> _WHAT YOU ARE ASKED TO DO_: Only the lines below between the ones containing "Koha/Templates/Plugin/CirculationRules.pm and smart-rules.tt" and "Description contains '", inclusive, are to be reproduced, each exactly as it stands.

Items from a data source
• • • • •
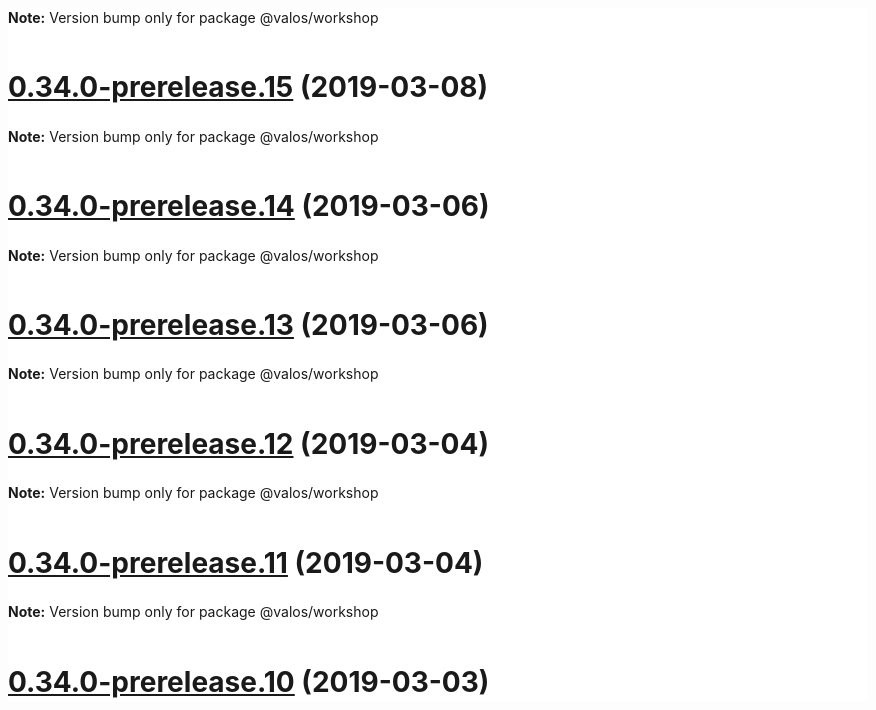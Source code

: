 **Note:** Version bump only for package @valos/workshop





# [0.34.0-prerelease.15](https://github.com/valaatech/vault/compare/v0.34.0-prerelease.14...v0.34.0-prerelease.15) (2019-03-08)

**Note:** Version bump only for package @valos/workshop





# [0.34.0-prerelease.14](https://github.com/valaatech/vault/compare/v0.34.0-prerelease.13...v0.34.0-prerelease.14) (2019-03-06)

**Note:** Version bump only for package @valos/workshop





# [0.34.0-prerelease.13](https://github.com/valaatech/vault/compare/v0.34.0-prerelease.12...v0.34.0-prerelease.13) (2019-03-06)

**Note:** Version bump only for package @valos/workshop





# [0.34.0-prerelease.12](https://github.com/valaatech/vault/compare/v0.34.0-prerelease.11...v0.34.0-prerelease.12) (2019-03-04)

**Note:** Version bump only for package @valos/workshop





# [0.34.0-prerelease.11](https://github.com/valaatech/vault/compare/v0.34.0-prerelease.10...v0.34.0-prerelease.11) (2019-03-04)

**Note:** Version bump only for package @valos/workshop





# [0.34.0-prerelease.10](https://github.com/valaatech/vault/compare/v0.34.0-prerelease.8...v0.34.0-prerelease.10) (2019-03-03)
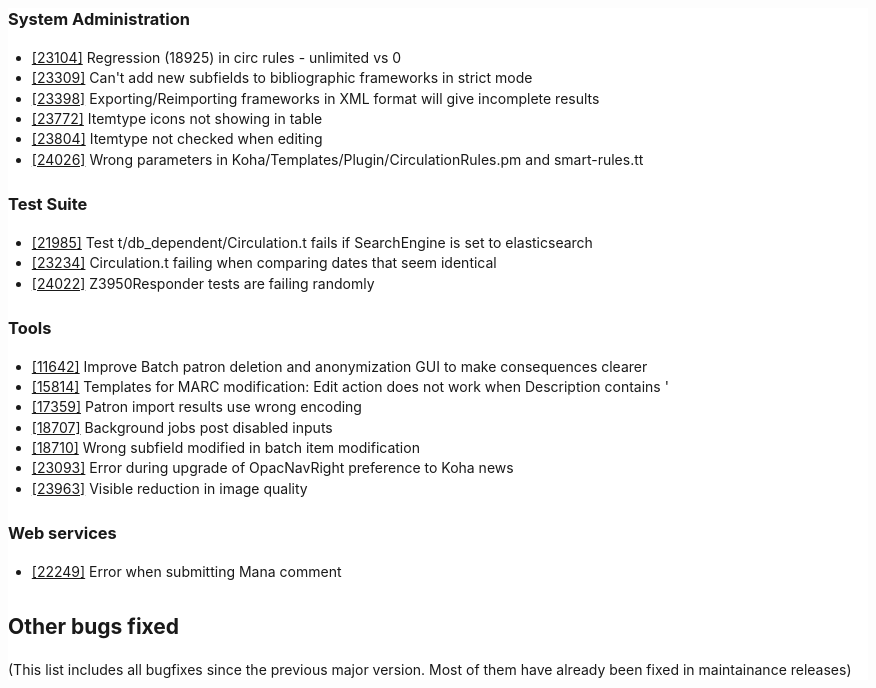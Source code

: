 ### System Administration

- [[23104]](http://bugs.koha-community.org/bugzilla3/show_bug.cgi?id=23104) Regression (18925) in circ rules - unlimited vs 0
- [[23309]](http://bugs.koha-community.org/bugzilla3/show_bug.cgi?id=23309) Can't add new subfields to bibliographic frameworks in strict mode
- [[23398]](http://bugs.koha-community.org/bugzilla3/show_bug.cgi?id=23398) Exporting/Reimporting frameworks in XML format will give incomplete results
- [[23772]](http://bugs.koha-community.org/bugzilla3/show_bug.cgi?id=23772) Itemtype icons not showing in table
- [[23804]](http://bugs.koha-community.org/bugzilla3/show_bug.cgi?id=23804) Itemtype not checked when editing
- [[24026]](http://bugs.koha-community.org/bugzilla3/show_bug.cgi?id=24026) Wrong parameters in Koha/Templates/Plugin/CirculationRules.pm and smart-rules.tt

### Test Suite

- [[21985]](http://bugs.koha-community.org/bugzilla3/show_bug.cgi?id=21985) Test t/db_dependent/Circulation.t fails if SearchEngine is set to elasticsearch
- [[23234]](http://bugs.koha-community.org/bugzilla3/show_bug.cgi?id=23234) Circulation.t failing when comparing dates that seem identical
- [[24022]](http://bugs.koha-community.org/bugzilla3/show_bug.cgi?id=24022) Z3950Responder tests are failing randomly

### Tools

- [[11642]](http://bugs.koha-community.org/bugzilla3/show_bug.cgi?id=11642) Improve Batch patron deletion and anonymization GUI to make consequences clearer
- [[15814]](http://bugs.koha-community.org/bugzilla3/show_bug.cgi?id=15814) Templates for MARC modification: Edit action does not work when Description contains '
- [[17359]](http://bugs.koha-community.org/bugzilla3/show_bug.cgi?id=17359) Patron import results use wrong encoding
- [[18707]](http://bugs.koha-community.org/bugzilla3/show_bug.cgi?id=18707) Background jobs post disabled inputs
- [[18710]](http://bugs.koha-community.org/bugzilla3/show_bug.cgi?id=18710) Wrong subfield modified in batch item modification
- [[23093]](http://bugs.koha-community.org/bugzilla3/show_bug.cgi?id=23093) Error during upgrade of OpacNavRight preference to Koha news
- [[23963]](http://bugs.koha-community.org/bugzilla3/show_bug.cgi?id=23963) Visible reduction in image quality

### Web services

- [[22249]](http://bugs.koha-community.org/bugzilla3/show_bug.cgi?id=22249) Error when submitting Mana comment


## Other bugs fixed

(This list includes all bugfixes since the previous major version. Most of them
have already been fixed in maintainance releases)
• • • • •
> _SOLUTION_:
- [[24026]](http://bugs.koha-community.org/bugzilla3/show_bug.cgi?id=24026) Wrong parameters in Koha/Templates/Plugin/CirculationRules.pm and smart-rules.tt

### Test Suite

- [[21985]](http://bugs.koha-community.org/bugzilla3/show_bug.cgi?id=21985) Test t/db_dependent/Circulation.t fails if SearchEngine is set to elasticsearch
- [[23234]](http://bugs.koha-community.org/bugzilla3/show_bug.cgi?id=23234) Circulation.t failing when comparing dates that seem identical
- [[24022]](http://bugs.koha-community.org/bugzilla3/show_bug.cgi?id=24022) Z3950Responder tests are failing randomly

### Tools

- [[11642]](http://bugs.koha-community.org/bugzilla3/show_bug.cgi?id=11642) Improve Batch patron deletion and anonymization GUI to make consequences clearer
- [[15814]](http://bugs.koha-community.org/bugzilla3/show_bug.cgi?id=15814) Templates for MARC modification: Edit action does not work when Description contains '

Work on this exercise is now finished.